The two countries have also been divided over the nearly five-year war in Syria, where Iran is backing the regime, and the conflict in Yemen where a Saudi-led coalition is battling Shiite rebels.

Nimr was a central figure in Arab Spring-inspired protests by Saudi Arabia's Shiite minority until his arrest in 2012. He was convicted of terrorism charges but denied advocating violence.

Iran's supreme leader Ayatollah Ali Khamenei condemned Nimr's execution, saying "God will not forgive" the kingdom for putting him to death.

"The unjustly spilt blood of this martyr will have quick consequences," he said, adding, "It will haunt the politicians of this regime."

‘Lowest Saudi-Iran relations since Iran-Iraq war’

Meanwhile, Iran’s President Hassan Rouhani condemned the execution as “inhuman”, but also urged the prosecution of “extremist individuals” for attacking the embassy and the Saudi consulate, state media reported.

Tehran’s police chief said an unspecified number of “unruly elements” were arrested for attacking the Saudi embassy.

‘Defuse tensions’

The United States on Sunday urged regional leaders to take measures to ease the escalating tensions.

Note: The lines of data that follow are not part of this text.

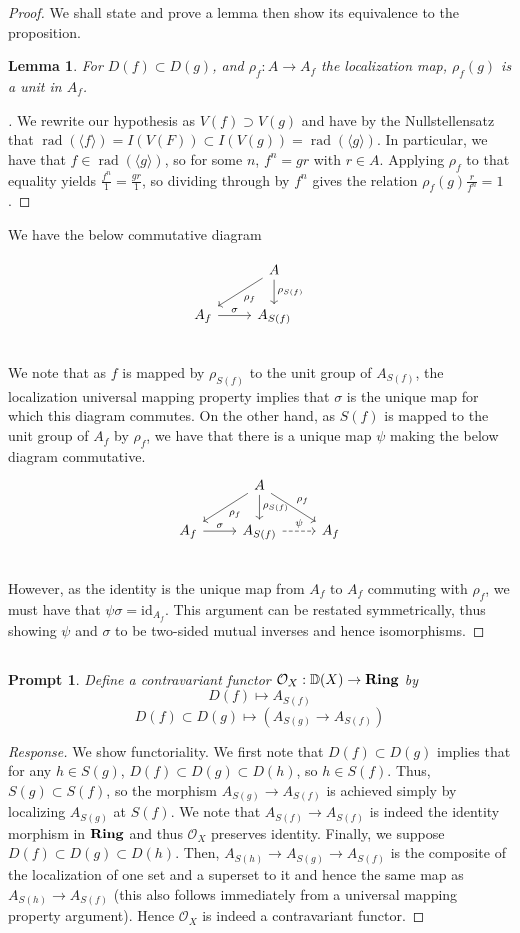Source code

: \documentclass[english]{article}
\DeclareMathOperator{\rad}{rad}
\newcommand{\DD}{\mathbb{D}}
\newcommand{\OO}{\mathcal{O}}
\newenvironment{subproof}[1][\proofname]{%
	\renewcommand{\qedsymbol}{$\blacksquare$}%
	\begin{proof}[#1]%
	}{%
	\end{proof}%
}
\newcommand{\prt}[1]{\setcounter{subsection}{#1-1}\subsection{}}
\newtheorem*{lemma*}{Lemma}
\newtheorem*{prompt*}{Prompt}
\theoremstyle{remark}
\theoremstyle{definition}
\newcommand{\idl}[1]{\langle #1 \rangle}
\newcommand{\id}{\mathrm{id}}
\newcommand{\cat}[1]{{\mathrm{\bf{#1}}}}
\begin{document}
\begin{proof}
 We shall state and prove a lemma then show its equivalence to the proposition.
 \begin{lemma*}
 	For $D(f)\subset D(g)$, and $\rho_f:A\to A_f$ the localization map, $\rho_f(g)$ is a unit in $A_f$.
 \end{lemma*}
\begin{subproof}
We rewrite our hypothesis as $V(f)\supset V(g)$ and have by the Nullstellensatz that $\rad(\langle f \rangle)=I(V(F))\subset I(V(g))=\rad(\idl{g})$. In particular, we have that $f\in \rad(\idl{g})$, so for some $n$, $f^n=gr$ with $r\in A$. Applying $\rho_f$ to that equality yields $\frac{f^n}{1}=\frac{gr}{1}$, so dividing through by $f^n$ gives the relation $\rho_f(g)\frac{r}{f^n}=1$.
\end{subproof}
We have the below commutative diagram

	\[ 
	\begin{tikzcd}
	&A \arrow{ld}{\rho_f} \arrow{d}{\rho_{S(f)}} &  \\
	A_{f} \arrow{r}{\sigma} & A_{S(f)} \\
	\end{tikzcd}
	\]
We note that as $f$ is mapped by $\rho_{S(f)}$ to the unit group of $A_{S(f)}$, the localization universal mapping property implies that $\sigma$ is the unique map for which this diagram commutes. On the other hand, as $S(f)$ is mapped to the unit group of $A_f$ by $\rho_f$, we have that there is a unique map $\psi$ making the below diagram commutative.
	\[ 
\begin{tikzcd}
&A \arrow{ld}{\rho_f} \arrow{d}{\rho_{S(f)}} \arrow{rd}{\rho_f} &  \\
A_{f} \arrow{r}{\sigma} & A_{S(f)} \arrow[dashrightarrow]{r}{\psi} &A_f \\
\end{tikzcd}
\]
However, as the identity is the unique map from $A_f$ to $A_f$ commuting with $\rho_f$, we must have that $\psi\sigma=\id_{A_f}$. This argument can be restated symmetrically, thus showing $\psi$ and $\sigma$ to be two-sided mutual inverses and hence isomorphisms.
\end{proof}
\prt{3}\begin{prompt*}
	Define a contravariant functor $\OO_X:\DD(X)\to \cat{Ring}$ by $$D(f)\mapsto A_{S(f)}$$
	$$D(f)\subset D(g)\mapsto( A_{S(g)}\to A_{S(f)})$$
\end{prompt*}
\begin{proof}[Response]
	We show functoriality. We first note that $D(f)\subset D(g)$ implies that for any $h\in S(g)$, $D(f)\subset D(g)\subset D(h)$, so $h\in S(f)$. Thus, $S(g)\subset S(f)$, so the morphism $A_{S(g)}\to A_{S(f)}$ is achieved simply by localizing $A_{S(g)}$ at $S(f)$. We note that $A_{S(f)}\to A_{S(f)}$ is indeed the identity morphism in $\cat{Ring}$ and thus $\OO_X$ preserves identity. Finally, we suppose $D(f)\subset D(g)\subset D(h)$. Then, $A_{S(h)}\to A_{S(g)}\to A_{S(f)}$ is the composite of the localization of one set and a superset to it and hence the same map as $A_{S(h)}\to A_{S(f)}$ (this also follows immediately from a universal mapping property argument). Hence $\OO_X$ is indeed a contravariant functor.
\end{proof}
\end{document}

"We're aware that the Kingdom of Saudi Arabia has ordered the closure of Iranian diplomatic missions in the kingdom," US State Department spokesman John Kirby said about the diplomatic rift.

"We believe that diplomatic engagement and direct conversations remain essential in working through differences and we will continue to urge leaders across the region to take affirmative steps to calm tensions," Kirby added.

Earlier, EU foreign policy chief Federica Mogherini spoke to Iranian Foreign Minister Mohammad Javad Zarif by phone and urged Tehran to "defuse the tensions and protect the Saudi diplomats", according to a statement.

The disruption in relations between Saudi Arabia and Iran may have implications for peace efforts in Syria. US Secretary of State John Kerry and others spent significant time trying to bring the countries to the negotiating table and they both sat together at talks aimed at finding a diplomatic solution to the civil war.

Last month, Saudi Arabia convened a meeting of Syrian opposition figures that was designed to create a delegation to attend peace talks with the Syrian government that are supposed to begin in mid-January.